The Quinnipiac survey is roughly consistent with internal polling distributed to supporters in recent days by McMahon and Murphy, who each were overwhelmingly endorsed by their state party conventions in May.
No Republican has won a Senate seat from Connecticut since 1982, when Lowell P. Weicker Jr. won the last of his three terms. He lost in 1988 to Sen. Joseph I. Lieberman, who is retiring after 24 years.
The poll will reassure Republicans about McMahon’s ability to compete in November, but it has one disquieting number: She still has not exceeded 43 percent in a general-election matchup against Murphy, the same share of the vote she garnered against Democrat Richard Blumenthal in the 2010 race.
And the poll continues to show that McMahon’s association with WWE is a negative, especially among women. The WWE was seen as a significant hindrance in her 2010 race, when she spent $50 million of her own fortune in a contest with Blumenthal, consistently the state’s most popular politician.
“We’ve already proved her money can’t buy a general election. The only question is, do we have to prove it a second time?” asked Matt Wylie, manager of the Shays’ campaign.
The new survey shows that more Connecticut voters now have a favorable opinion of her than unfavorable, 45 percent to 38 percent, with only 16 percent who don’t know enough to form an opinion. In March, her favorabilty rating was underwater, 40 percent to 44 percent.

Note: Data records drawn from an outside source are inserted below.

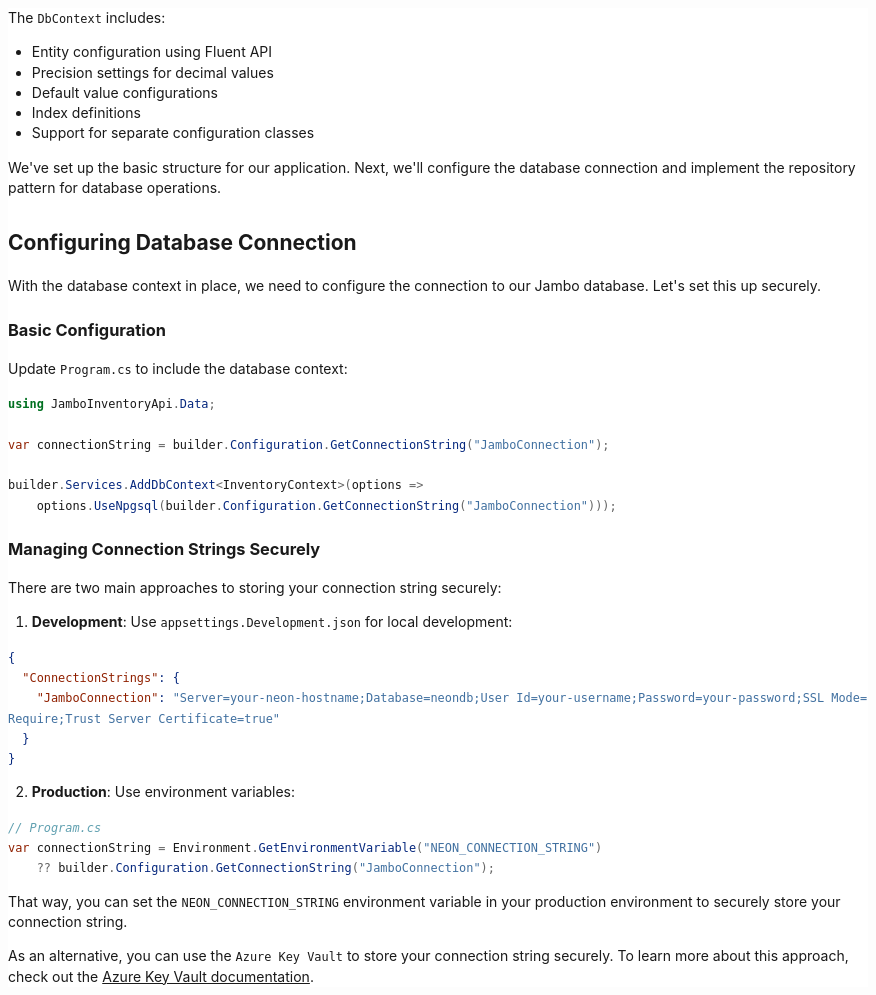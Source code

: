    The `DbContext` includes:

   - Entity configuration using Fluent API
   - Precision settings for decimal values
   - Default value configurations
   - Index definitions
   - Support for separate configuration classes

We've set up the basic structure for our application. Next, we'll configure the database connection and implement the repository pattern for database operations.

## Configuring Database Connection

With the database context in place, we need to configure the connection to our Jambo database. Let's set this up securely.

### Basic Configuration

Update `Program.cs` to include the database context:

```csharp
using JamboInventoryApi.Data;

var connectionString = builder.Configuration.GetConnectionString("JamboConnection");

builder.Services.AddDbContext<InventoryContext>(options =>
    options.UseNpgsql(builder.Configuration.GetConnectionString("JamboConnection")));
```

### Managing Connection Strings Securely

There are two main approaches to storing your connection string securely:

1. **Development**: Use `appsettings.Development.json` for local development:

```json
{
  "ConnectionStrings": {
    "JamboConnection": "Server=your-neon-hostname;Database=neondb;User Id=your-username;Password=your-password;SSL Mode=Require;Trust Server Certificate=true"
  }
}
```

2. **Production**: Use environment variables:

```csharp
// Program.cs
var connectionString = Environment.GetEnvironmentVariable("NEON_CONNECTION_STRING")
    ?? builder.Configuration.GetConnectionString("JamboConnection");
```

That way, you can set the `NEON_CONNECTION_STRING` environment variable in your production environment to securely store your connection string.

As an alternative, you can use the `Azure Key Vault` to store your connection string securely. To learn more about this approach, check out the [Azure Key Vault documentation](https://learn.microsoft.com/en-us/azure/key-vault/general/basic-concepts).
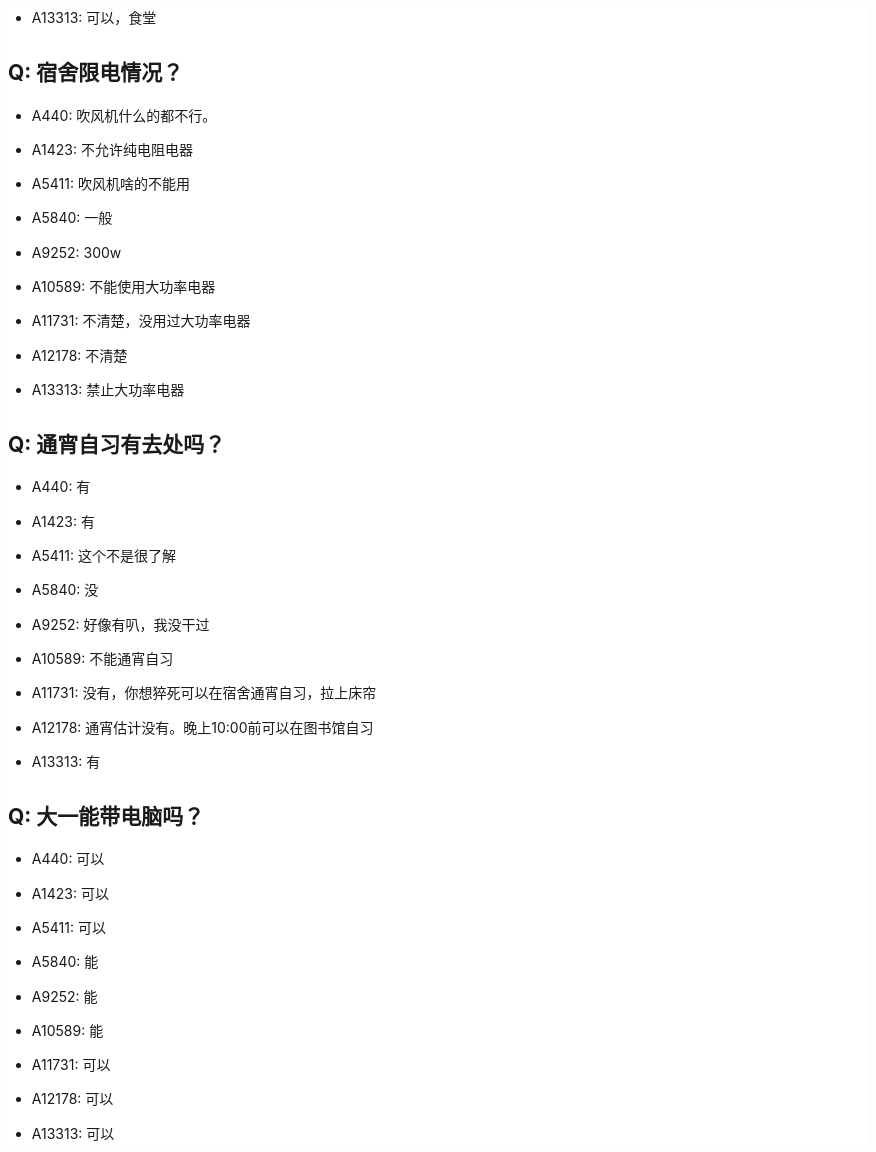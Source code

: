 - A13313: 可以，食堂

## Q: 宿舍限电情况？

- A440: 吹风机什么的都不行。

- A1423: 不允许纯电阻电器

- A5411: 吹风机啥的不能用

- A5840: 一般

- A9252: 300w

- A10589: 不能使用大功率电器

- A11731: 不清楚，没用过大功率电器

- A12178: 不清楚

- A13313: 禁止大功率电器

## Q: 通宵自习有去处吗？

- A440: 有

- A1423: 有

- A5411: 这个不是很了解

- A5840: 没

- A9252: 好像有叭，我没干过

- A10589: 不能通宵自习

- A11731: 没有，你想猝死可以在宿舍通宵自习，拉上床帘

- A12178: 通宵估计没有。晚上10:00前可以在图书馆自习

- A13313: 有

## Q: 大一能带电脑吗？

- A440: 可以

- A1423: 可以

- A5411: 可以

- A5840: 能

- A9252: 能

- A10589: 能

- A11731: 可以

- A12178: 可以

- A13313: 可以
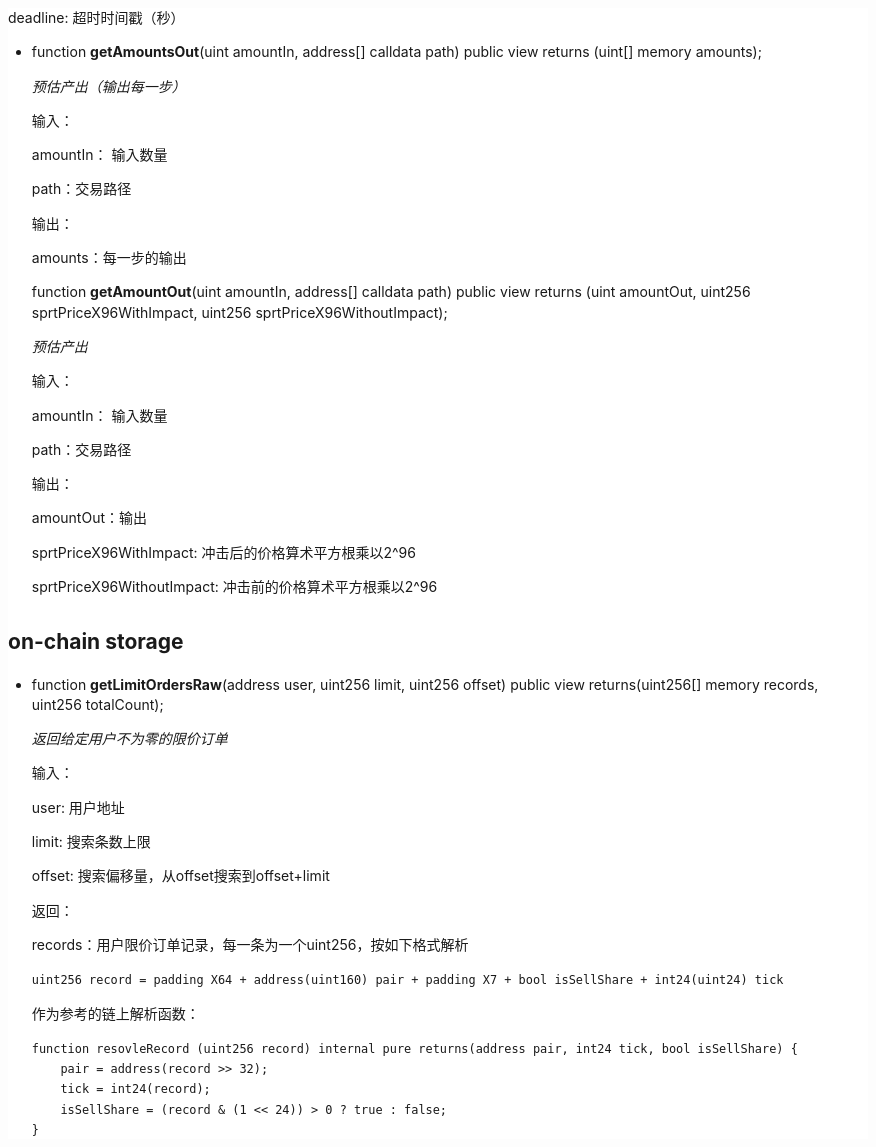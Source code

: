   deadline: 超时时间戳（秒）

- function **getAmountsOut**(uint amountIn, address[] calldata path) public view returns (uint[] memory amounts);

  *预估产出（输出每一步）*

  输入：

  amountIn： 输入数量

  path：交易路径

  输出：

  amounts：每一步的输出

  function **getAmountOut**(uint amountIn, address[] calldata path) public view returns (uint amountOut, uint256 sprtPriceX96WithImpact, uint256 sprtPriceX96WithoutImpact);

  *预估产出*

  输入：

  amountIn： 输入数量

  path：交易路径

  输出：

  amountOut：输出

  sprtPriceX96WithImpact: 冲击后的价格算术平方根乘以2^96

  sprtPriceX96WithoutImpact: 冲击前的价格算术平方根乘以2^96


## on-chain storage

- function **getLimitOrdersRaw**(address user, uint256 limit, uint256 offset) public view returns(uint256[] memory records, uint256 totalCount);

  *返回给定用户不为零的限价订单*

  输入：

  user: 用户地址

  limit: 搜索条数上限

  offset: 搜索偏移量，从offset搜索到offset+limit

  返回：

  records：用户限价订单记录，每一条为一个uint256，按如下格式解析

  `uint256 record = padding X64 + address(uint160) pair + padding X7 + bool isSellShare + int24(uint24) tick`

  作为参考的链上解析函数：

  ```solidity
  function resovleRecord (uint256 record) internal pure returns(address pair, int24 tick, bool isSellShare) {
      pair = address(record >> 32);
      tick = int24(record);
      isSellShare = (record & (1 << 24)) > 0 ? true : false;
  }
  ```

By more than a 2-1 ratio, voters have a favorable opinion of Murphy and Shays, with more than 40 percent saying they do not know enough to form an opinion. Bysiewicz also generates no opinion among 40 percent of voters, with 33 percent saying their view is favorable and 27 percent unfavorable.
McMahon’s key professional credential, her experience as the former chief executive of WWE, still remains a significant liability, with 38 percent of voters saying it makes them less likely to support her, compared with 21 percent who say it makes them more inclined.
The vast majority of Connecticut voters say more women should be elected to high office, but the prospect of electing the state’s first female U.S. senator is not a plus for McMahon, with 74 percent saying it makes no difference. The remainder are divided.
McMahon still trails significantly among women, 47 percent to 38 percent. She leads Murphy among men, 48 percent to 44 percent.
The poll showed McMahon or Shays should expect no lift from the presidential race in Connecticut, which has gone Democratic in every presidential contest since 1992. President Obama continues to lead Mitt Romney comfortably, 50 percent to 38 percent.
The poll was conducted from May 29 to June 3 and is based on a telephone survey of 1,408 voters. The general election results have margin of error of plus or minus 2.6 percentage points, while the surveys of 381 Republicans and 538 Democrats have respective margins of error of 5 points and 4.2 points.